ACTION ITEM:
Search the records for the word "arithmetic". Copy every line where it appears.

----------------------------------------

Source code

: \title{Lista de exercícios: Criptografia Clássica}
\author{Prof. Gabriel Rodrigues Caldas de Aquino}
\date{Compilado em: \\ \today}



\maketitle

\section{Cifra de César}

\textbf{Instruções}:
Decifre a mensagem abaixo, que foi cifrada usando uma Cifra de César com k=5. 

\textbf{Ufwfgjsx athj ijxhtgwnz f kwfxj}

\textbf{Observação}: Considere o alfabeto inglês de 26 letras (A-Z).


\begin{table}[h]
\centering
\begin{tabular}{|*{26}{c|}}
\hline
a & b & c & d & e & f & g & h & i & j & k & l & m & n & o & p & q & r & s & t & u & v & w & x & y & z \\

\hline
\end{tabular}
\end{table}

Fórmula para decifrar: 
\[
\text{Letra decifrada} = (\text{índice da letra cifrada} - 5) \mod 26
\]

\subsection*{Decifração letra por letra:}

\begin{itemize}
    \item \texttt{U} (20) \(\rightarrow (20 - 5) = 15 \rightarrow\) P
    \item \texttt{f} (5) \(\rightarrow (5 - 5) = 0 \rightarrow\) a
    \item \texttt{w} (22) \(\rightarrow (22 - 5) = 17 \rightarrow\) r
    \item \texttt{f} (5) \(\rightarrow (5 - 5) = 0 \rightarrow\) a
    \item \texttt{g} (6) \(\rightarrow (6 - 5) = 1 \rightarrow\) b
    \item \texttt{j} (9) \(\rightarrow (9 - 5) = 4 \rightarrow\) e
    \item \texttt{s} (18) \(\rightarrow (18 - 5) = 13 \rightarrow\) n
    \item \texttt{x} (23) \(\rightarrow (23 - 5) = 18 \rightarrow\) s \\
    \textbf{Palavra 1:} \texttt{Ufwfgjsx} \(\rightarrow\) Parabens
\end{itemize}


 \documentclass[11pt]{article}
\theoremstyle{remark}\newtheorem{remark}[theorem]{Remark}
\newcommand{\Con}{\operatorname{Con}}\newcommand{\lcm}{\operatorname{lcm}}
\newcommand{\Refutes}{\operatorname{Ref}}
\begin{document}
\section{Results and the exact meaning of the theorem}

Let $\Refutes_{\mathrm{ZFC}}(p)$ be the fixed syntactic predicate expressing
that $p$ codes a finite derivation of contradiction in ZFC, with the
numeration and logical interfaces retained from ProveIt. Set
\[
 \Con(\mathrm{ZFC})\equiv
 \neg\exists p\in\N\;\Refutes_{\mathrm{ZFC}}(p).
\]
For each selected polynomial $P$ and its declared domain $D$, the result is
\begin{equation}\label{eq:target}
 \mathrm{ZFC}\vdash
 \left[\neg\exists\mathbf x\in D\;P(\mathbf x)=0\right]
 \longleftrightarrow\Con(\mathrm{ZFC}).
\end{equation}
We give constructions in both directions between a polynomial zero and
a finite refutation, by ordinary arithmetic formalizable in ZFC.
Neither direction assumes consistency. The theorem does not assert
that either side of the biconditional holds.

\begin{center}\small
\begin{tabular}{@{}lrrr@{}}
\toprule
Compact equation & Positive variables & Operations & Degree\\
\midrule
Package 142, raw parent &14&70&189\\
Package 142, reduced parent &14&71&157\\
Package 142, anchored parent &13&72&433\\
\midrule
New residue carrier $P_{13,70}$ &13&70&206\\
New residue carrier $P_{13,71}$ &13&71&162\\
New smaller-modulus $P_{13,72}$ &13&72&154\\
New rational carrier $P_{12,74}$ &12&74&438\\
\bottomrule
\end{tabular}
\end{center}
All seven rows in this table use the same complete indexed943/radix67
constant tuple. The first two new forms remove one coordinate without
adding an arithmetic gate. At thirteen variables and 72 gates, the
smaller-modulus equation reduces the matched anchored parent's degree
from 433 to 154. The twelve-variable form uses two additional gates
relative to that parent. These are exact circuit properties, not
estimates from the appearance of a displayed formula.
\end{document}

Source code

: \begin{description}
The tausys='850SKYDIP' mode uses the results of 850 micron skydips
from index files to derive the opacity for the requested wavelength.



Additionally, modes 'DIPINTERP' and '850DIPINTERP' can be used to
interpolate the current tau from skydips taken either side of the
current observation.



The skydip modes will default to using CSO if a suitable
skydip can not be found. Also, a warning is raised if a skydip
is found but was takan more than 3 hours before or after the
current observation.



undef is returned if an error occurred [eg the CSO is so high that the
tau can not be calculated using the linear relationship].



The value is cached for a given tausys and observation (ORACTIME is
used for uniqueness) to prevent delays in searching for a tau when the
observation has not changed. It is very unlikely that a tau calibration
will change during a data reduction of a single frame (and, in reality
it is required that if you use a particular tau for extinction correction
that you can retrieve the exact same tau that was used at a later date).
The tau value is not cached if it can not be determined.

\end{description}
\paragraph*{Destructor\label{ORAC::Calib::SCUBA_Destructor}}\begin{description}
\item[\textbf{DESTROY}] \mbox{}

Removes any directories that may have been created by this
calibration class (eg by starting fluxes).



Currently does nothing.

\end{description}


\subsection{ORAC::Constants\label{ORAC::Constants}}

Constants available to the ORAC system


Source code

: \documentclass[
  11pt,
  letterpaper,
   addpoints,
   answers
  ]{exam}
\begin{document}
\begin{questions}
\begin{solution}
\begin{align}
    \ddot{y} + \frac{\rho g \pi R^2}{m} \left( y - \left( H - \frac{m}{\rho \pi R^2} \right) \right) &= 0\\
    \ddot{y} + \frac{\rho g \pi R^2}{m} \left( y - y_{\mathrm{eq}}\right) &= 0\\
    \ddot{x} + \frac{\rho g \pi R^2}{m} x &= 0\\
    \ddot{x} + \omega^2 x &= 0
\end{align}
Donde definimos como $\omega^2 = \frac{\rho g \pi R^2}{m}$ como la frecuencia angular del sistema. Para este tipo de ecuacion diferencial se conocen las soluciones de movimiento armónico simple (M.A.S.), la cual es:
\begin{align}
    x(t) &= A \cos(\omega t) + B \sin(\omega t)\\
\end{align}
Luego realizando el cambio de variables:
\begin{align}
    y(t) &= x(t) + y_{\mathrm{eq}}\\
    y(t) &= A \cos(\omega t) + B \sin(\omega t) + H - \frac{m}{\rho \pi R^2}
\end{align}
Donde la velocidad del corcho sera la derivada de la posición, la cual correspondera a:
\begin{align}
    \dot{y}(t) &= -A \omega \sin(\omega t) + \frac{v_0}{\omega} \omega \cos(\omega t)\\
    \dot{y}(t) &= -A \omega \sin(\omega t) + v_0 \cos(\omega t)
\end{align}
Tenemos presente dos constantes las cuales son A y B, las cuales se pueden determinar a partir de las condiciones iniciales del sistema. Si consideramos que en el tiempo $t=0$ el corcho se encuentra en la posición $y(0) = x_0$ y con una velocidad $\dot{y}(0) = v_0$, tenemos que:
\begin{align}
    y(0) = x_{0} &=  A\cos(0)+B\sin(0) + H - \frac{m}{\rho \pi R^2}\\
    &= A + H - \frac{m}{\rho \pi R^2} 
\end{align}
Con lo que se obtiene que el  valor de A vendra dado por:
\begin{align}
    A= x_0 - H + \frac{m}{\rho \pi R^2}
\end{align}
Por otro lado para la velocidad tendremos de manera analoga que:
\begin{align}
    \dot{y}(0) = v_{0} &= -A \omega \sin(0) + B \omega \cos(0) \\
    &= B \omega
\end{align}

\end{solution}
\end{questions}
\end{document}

----------------------------------------

YOUR SOLUTION:
a finite refutation, by ordinary arithmetic formalizable in ZFC.
adding an arithmetic gate. At thirteen variables and 72 gates, the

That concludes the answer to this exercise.